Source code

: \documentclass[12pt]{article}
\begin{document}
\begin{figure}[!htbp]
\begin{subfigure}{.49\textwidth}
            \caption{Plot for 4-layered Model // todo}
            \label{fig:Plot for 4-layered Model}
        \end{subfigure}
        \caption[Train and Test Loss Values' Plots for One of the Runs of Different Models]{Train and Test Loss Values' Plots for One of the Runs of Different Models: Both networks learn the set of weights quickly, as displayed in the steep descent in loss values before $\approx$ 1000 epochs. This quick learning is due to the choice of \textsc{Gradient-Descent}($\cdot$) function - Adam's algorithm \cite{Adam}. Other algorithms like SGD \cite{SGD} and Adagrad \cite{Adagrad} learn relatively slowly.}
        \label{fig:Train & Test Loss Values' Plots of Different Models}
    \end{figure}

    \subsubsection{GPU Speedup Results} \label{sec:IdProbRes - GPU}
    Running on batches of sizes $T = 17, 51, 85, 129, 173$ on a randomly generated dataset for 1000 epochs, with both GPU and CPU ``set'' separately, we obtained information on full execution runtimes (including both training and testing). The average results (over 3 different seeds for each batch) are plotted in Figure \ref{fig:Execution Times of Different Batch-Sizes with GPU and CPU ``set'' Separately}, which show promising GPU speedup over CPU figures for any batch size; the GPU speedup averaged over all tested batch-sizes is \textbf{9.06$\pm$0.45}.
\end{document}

==========

### Your objective
Of all the entries above, how many lines contain "begin"? Give the number alone.

### Answer to this exercise
3